There were also allegations that the REDISA plan was stolen from the Retail Motor Industry organisation (RMI), which Erdmann disputes. He points out that the RMI itself believes no sector of the industry should have control. The Minister specifically stated that the plan must be independent of the tyre industry; the Competitions Commission echoed this; and, as Erdmann says, the RMI had objected to the SATRP plan because it would be dominated by tyre manufacturers.
He says one of REDISA’s key strengths is that it includes the informal sector. He believes too many initiatives create vacancies for those who have skills, saying it’s no use embarking on projects that will create work for those who are probably already employed.
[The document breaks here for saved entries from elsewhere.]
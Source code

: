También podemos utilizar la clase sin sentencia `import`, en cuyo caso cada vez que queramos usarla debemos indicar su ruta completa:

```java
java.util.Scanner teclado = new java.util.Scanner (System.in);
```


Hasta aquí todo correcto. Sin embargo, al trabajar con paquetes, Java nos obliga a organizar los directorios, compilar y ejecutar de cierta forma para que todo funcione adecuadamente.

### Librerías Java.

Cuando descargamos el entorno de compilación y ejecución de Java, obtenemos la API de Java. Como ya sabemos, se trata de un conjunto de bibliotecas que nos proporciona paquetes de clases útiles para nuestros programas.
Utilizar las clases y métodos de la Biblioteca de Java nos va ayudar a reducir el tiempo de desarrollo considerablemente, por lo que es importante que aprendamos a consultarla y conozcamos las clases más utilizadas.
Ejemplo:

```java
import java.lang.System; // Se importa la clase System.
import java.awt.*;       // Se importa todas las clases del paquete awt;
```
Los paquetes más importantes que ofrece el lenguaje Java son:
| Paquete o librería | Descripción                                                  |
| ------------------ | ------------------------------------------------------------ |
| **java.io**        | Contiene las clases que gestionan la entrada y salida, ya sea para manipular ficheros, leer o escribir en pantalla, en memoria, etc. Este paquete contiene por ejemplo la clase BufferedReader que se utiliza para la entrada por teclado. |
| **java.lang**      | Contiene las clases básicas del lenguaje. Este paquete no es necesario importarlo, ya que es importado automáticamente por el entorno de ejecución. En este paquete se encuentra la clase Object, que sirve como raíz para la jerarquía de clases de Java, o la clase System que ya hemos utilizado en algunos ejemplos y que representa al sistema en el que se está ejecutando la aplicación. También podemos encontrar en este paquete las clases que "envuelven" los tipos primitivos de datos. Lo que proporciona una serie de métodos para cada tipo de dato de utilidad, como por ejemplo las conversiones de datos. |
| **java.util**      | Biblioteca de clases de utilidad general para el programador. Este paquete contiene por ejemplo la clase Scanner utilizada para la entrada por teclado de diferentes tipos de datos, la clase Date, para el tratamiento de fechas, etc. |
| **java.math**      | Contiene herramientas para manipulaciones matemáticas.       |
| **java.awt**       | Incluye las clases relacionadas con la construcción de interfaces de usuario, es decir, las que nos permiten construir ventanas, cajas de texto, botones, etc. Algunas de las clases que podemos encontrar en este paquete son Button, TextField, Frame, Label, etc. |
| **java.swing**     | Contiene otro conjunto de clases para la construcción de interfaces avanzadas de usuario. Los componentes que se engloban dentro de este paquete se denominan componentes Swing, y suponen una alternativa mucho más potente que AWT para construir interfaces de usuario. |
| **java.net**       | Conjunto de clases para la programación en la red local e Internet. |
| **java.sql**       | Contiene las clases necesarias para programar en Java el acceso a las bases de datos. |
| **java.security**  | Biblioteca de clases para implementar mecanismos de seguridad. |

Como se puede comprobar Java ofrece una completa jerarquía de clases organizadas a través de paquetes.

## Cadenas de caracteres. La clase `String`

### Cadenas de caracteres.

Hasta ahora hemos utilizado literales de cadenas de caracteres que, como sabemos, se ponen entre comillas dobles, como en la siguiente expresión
The country needs to create jobs for those who don’t have skills.
Think of those in the informal sector already involved in the collection of waste tyres – Erdmann puts the number at around 5 000. They work without any subsidisation, and many are barely surviving. The aim must be to include, involve and elevate such people.
“If an estimated R250 million per annum is injected into the transportation network focused on small operators, which REDISA aims to do, many of these collectors will be lifted out of bare survival mode,” he says. Thousands of jobs will be created. “We will provide training aimed at the most basic level, in regular small doses, to develop and formalise the transporters.” The plan will also provide funding for research and development, awareness campaigns, consumer education and social upliftment projects.
REDISA has received over 1 500 enquiries since its implementation was delayed. Add the 681 entrepreneurs and small businesses that have already registered for the plan, and you get an indication of how promising it is.